At the height of the Christmas shopping rush, York was eerily empty today (Thursday, December 5) as storm-force gales rattled the ancient city.
Both the regular York market and the festive one in Parliament Street were closed for business with hardly a soul in sight – the scene was similar to a a post-apocalyptic dystopia with stragglers weaving in between empty stalls and across desolate squares as they brave the whistling winds.
The normally proud Christmas tree in St Helen’s Square was leaning dejectedly to one side, her lights messy and disorganised as she strained against the barriers.
The newly refurbished and windswept King’s Square became littered with debris, occupied only by the bike owned by York’s Chocolate Story.

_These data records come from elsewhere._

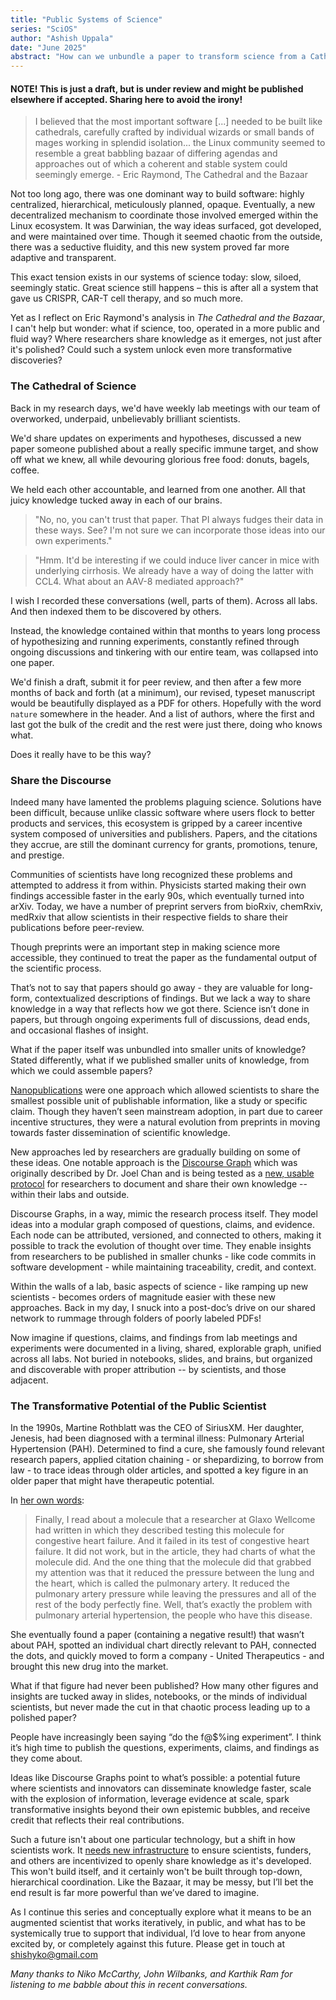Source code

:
 ```yaml
---
title: "Public Systems of Science"
series: "SciOS"
author: "Ashish Uppala"
date: "June 2025"
abstract: "How can we unbundle a paper to transform science from a Cathedral into a Bazaar, and give power back to scientists?"
---
```


#### NOTE! This is just a draft, but is under review and might be published elsewhere if accepted. Sharing here to avoid the irony!

> I believed that the most important software [...] needed to be built like cathedrals, carefully crafted by individual wizards or small bands of mages working in splendid isolation... the Linux community seemed to resemble a great babbling bazaar of differing agendas and approaches out of which a coherent and stable system could seemingly emerge. - Eric Raymond, The Cathedral and the Bazaar

Not too long ago, there was one dominant way to build software: highly centralized, hierarchical, meticulously planned, opaque. Eventually, a new decentralized mechanism to coordinate those involved emerged within the Linux ecosystem. It was Darwinian, the way ideas surfaced, got developed, and were maintained over time. Though it seemed chaotic from the outside, there was a seductive fluidity, and this new system proved far more adaptive and transparent.

This exact tension exists in our systems of science today: slow, siloed, seemingly static. Great science still happens – this is after all a system that gave us CRISPR, CAR-T cell therapy, and so much more.

Yet as I reflect on Eric Raymond's analysis in *The Cathedral and the Bazaar*, I can't help but wonder: what if science, too, operated in a more public and fluid way? Where researchers share knowledge as it emerges, not just after it's polished? Could such a system unlock even more transformative discoveries?

### The Cathedral of Science

Back in my research days, we'd have weekly lab meetings with our team of overworked, underpaid, unbelievably brilliant scientists.

We'd share updates on experiments and hypotheses, discussed a new paper someone published about a really specific immune target, and show off what we knew, all while devouring glorious free food: donuts, bagels, coffee.

We held each other accountable, and learned from one another. All that juicy knowledge tucked away in each of our brains.

> "No, no, you can't trust that paper. That PI always fudges their data in these ways. See? I'm not sure we can incorporate those ideas into our own experiments."


> "Hmm. It'd be interesting if we could induce liver cancer in mice with underlying cirrhosis. We already have a way of doing the latter with CCL4. What about an AAV-8 mediated approach?"

I wish I recorded these conversations (well, parts of them). Across all labs. And then indexed them to be discovered by others.

Instead, the knowledge contained within that months to years long process of hypothesizing and running experiments, constantly refined through ongoing discussions and tinkering with our entire team, was collapsed into one paper.

We'd finish a draft, submit it for peer review, and then after a few more months of back and forth (at a minimum), our revised, typeset manuscript would be beautifully displayed as a PDF for others. Hopefully with the word  `nature` somewhere in the header. And a list of authors, where the first and last got the bulk of the credit and the rest were just there, doing who knows what.

Does it really have to be this way?

### Share the Discourse

Indeed many have lamented the problems plaguing science. Solutions have been difficult, because unlike classic software where users flock to better products and services, this ecosystem is gripped by a career incentive system composed of universities and publishers.  Papers, and the citations they accrue, are still the dominant currency for grants, promotions, tenure, and prestige.

Communities of scientists have long recognized these problems and attempted to address it from within. Physicists started making their own findings accessible faster in the early 90s, which eventually turned into arXiv. Today, we have a number of preprint servers from bioRxiv, chemRxiv, medRxiv that allow scientists in their respective fields to share their publications before peer-review.

Though preprints were an important step in making science more accessible, they continued to treat the paper as the fundamental output of the scientific process.

That’s not to say that papers should go away - they are valuable for long-form, contextualized descriptions of findings. But we lack a way to share knowledge in a way that reflects how we got there. Science isn’t done in papers, but through ongoing experiments full of discussions, dead ends, and occasional flashes of insight.

What if the paper itself was unbundled into smaller units of knowledge? Stated differently, what if we published smaller units of knowledge, from which we could assemble papers?

[Nanopublications](https://nanopub.net/) were one approach which allowed scientists to share the smallest possible unit of publishable information, like a study or specific claim. Though they haven’t seen mainstream adoption, in part due to career incentive structures, they were a natural evolution from preprints in moving towards faster dissemination of scientific knowledge.

New approaches led by researchers are gradually building on some of these ideas. One notable approach is the [Discourse Graph](https://joelchan.me/assets/pdf/Discourse_Graphs_for_Augmented_Knowledge_Synthesis_What_and_Why.pdf) which was originally described by Dr. Joel Chan and is being tested as a [new, usable protocol](https://discoursegraphs.com/) for researchers to document and share their own knowledge -- within their labs and outside.

Discourse Graphs, in a way, mimic the research process itself. They model ideas into a modular graph composed of questions, claims, and evidence. Each node can be attributed, versioned, and connected to others, making it possible to track the evolution of thought over time. They enable insights from researchers to be published in smaller chunks - like code commits in software development - while maintaining traceability, credit, and context.

Within the walls of a lab, basic aspects of science - like ramping up new scientists - becomes orders of magnitude easier with these new approaches. Back in my day, I snuck into a post-doc’s drive on our shared network to rummage through folders of poorly labeled PDFs!

Now imagine if questions, claims, and findings from lab meetings and experiments were documented in a living, shared, explorable graph, unified across all labs. Not buried in notebooks, slides, and brains, but organized and discoverable with proper attribution -- by scientists, and those adjacent.

### The Transformative Potential of the Public Scientist

In the 1990s, Martine Rothblatt was the CEO of SiriusXM. Her daughter, Jenesis, had been diagnosed with a terminal illness: Pulmonary Arterial Hypertension (PAH). Determined to find a cure, she famously found relevant research papers, applied citation chaining - or shepardizing, to borrow from law - to trace ideas through older articles, and spotted a key figure in an older paper that might have therapeutic potential.

In [her own words](https://tim.blog/2020/12/17/martine-rothblatt-transcript/):

> Finally, I read about a molecule that a researcher at Glaxo Wellcome had written in which they described testing this molecule for congestive heart failure. And it failed in its test of congestive heart failure. It did not work, but in the article, they had charts of what the molecule did. And the one thing that the molecule did that grabbed my attention was that it reduced the pressure between the lung and the heart, which is called the pulmonary artery. It reduced the pulmonary artery pressure while leaving the pressures and all of the rest of the body perfectly fine. Well, that’s exactly the problem with pulmonary arterial hypertension, the people who have this disease.

She eventually found a paper (containing a negative result!) that wasn’t about PAH, spotted an individual chart directly relevant to PAH, connected the dots, and quickly moved to form a company - United Therapeutics - and brought this new drug into the market.

What if that figure had never been published? How many other figures and insights are tucked away in slides, notebooks, or the minds of individual scientists, but never made the cut in that chaotic process leading up to a polished paper?

People have increasingly been saying “do the f@$%ing experiment”. I think it’s high time to publish the questions, experiments, claims, and findings as they come about.

Ideas like Discourse Graphs point to what’s possible: a potential future where scientists and innovators can disseminate knowledge faster, scale with the explosion of information, leverage evidence at scale, spark transformative insights beyond their own epistemic bubbles, and receive credit that reflects their real contributions.

Such a future isn't about one particular technology, but a shift in how scientists work. It [needs new infrastructure](https://scholar.google.com/citations?view_op=view_citation&hl=en&user=4EXyZ14AAAAJ&sortby=pubdate&citation_for_view=4EXyZ14AAAAJ:SIv7DqKytYAC) to ensure scientists, funders, and others are incentivized to openly share knowledge as it's developed. This won't build itself, and it certainly won't be built through top-down, hierarchical coordination. Like the Bazaar, it may be messy, but I’ll bet the end result is far more powerful than we’ve dared to imagine.

As I continue this series and conceptually explore what it means to be an augmented scientist that works iteratively, in public, and what has to be systemically true to support that individual, I’d love to hear from anyone excited by, or completely against this future. Please get in touch at shishyko@gmail.com

*Many thanks to Niko McCarthy, John Wilbanks, and Karthik Ram for listening to me babble about this in recent conversations.*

All around York you could see the results of the gales – from diagonal bollards to overturned bikes and stray dustbins.
Trees on Parliament Street were tied together by long swathes of rope for support, while Coppergate is cordoned off in places after debris fell from the buildings.
It was a disappointing day for shop-owners and market-organisers on what should be a busy Thursday afternoon in the very heart of the festive season. Normal York is energised by Christmas shoppers: today it drooped in defeat.
Transport has inevitably been disrupted. On the coast tides are the highest they’ve been in 30 years leading East Coast Trains to warn people not to attempt to travel on its services north of Newcastle as trees and other debris has blocked the tracks.
Basically the message is for all the northerners: stay at home. And whatever you do, do not attempt to cycle anywhere.